TÜV SÜD has more than 20 years of experience in testing and certifying functional safety related systems and components. During this time our employees have observed recurring issues arising from misunderstandings of some functional safety concepts. The list below highlights some of the most interesting errors everyone should be aware of.
Often manufacturers just calculate a PFD/PFH value for their system or subsystem and claim afterwards a SIL for it. The PFH/PFD express the probability of a dangerous failure of a safety related system (or sub-system) per hour (PFH) or on demand (PFD). Both values address random hardware faults and usually are calculated with use of FMEDAs. Fulfilling a specific Safety Integrity Level (SIL) requires not only the control of random failures of hardware but also the avoidance and control of systematic failures in hardware and software. The latter is expressed as Systematic Capability (SC, values from 1 to 4, corresponding to the four SIL values) and reflects methods and techniques used during development of the safety related system. Therefore, a SIL always consists of both: PFD/PFH and a determination of the robustness of its development process i.e. the SC.
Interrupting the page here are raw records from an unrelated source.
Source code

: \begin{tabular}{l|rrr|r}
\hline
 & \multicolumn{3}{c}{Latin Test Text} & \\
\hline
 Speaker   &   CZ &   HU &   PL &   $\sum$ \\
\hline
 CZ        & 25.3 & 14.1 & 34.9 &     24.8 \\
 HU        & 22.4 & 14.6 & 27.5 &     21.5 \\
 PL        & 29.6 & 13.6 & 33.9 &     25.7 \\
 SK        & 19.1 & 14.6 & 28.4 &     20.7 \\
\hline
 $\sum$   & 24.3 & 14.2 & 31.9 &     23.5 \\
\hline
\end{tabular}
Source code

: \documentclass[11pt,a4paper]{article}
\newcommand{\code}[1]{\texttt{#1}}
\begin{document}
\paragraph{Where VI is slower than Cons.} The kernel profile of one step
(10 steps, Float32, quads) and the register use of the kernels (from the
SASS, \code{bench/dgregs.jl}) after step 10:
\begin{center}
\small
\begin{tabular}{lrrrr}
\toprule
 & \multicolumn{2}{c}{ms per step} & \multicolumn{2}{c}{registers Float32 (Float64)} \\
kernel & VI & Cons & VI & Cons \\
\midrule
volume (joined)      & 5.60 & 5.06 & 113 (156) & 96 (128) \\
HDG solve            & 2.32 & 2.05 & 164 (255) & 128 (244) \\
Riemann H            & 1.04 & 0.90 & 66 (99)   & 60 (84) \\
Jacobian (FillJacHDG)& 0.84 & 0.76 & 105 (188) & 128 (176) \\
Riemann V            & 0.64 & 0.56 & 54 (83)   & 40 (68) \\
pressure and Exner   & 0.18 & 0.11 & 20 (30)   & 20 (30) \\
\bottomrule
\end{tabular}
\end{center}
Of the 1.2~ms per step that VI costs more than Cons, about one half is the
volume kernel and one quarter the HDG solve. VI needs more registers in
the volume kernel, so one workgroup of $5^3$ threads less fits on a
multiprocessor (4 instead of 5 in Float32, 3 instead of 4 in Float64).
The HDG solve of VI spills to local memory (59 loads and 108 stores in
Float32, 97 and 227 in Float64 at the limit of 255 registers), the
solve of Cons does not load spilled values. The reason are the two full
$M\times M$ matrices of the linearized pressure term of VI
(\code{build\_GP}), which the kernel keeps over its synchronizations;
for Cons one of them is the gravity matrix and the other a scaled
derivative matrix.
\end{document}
Sometimes system integrators and plant manufacturers require their suppliers to deliver control systems for normal operation with a SIL, thinking that this will ensure a certain reliability of the control system and/or utility. But the aim of a safety function (which is performed by a safety related system) is to put an Equipment Under Control (EUC) into a safe state not to increase availability.
A safe state of a EUC is a result of the hazard and risk analysis and depends on its different operational modes. In this context, we frequently observe misunderstandings about strategies and concepts regarding fail safe scenarios, for example shutting down the EUC in case of a failure, and fail operational scenarios, i.e. e.g. keep the EUC as much as possible in operation.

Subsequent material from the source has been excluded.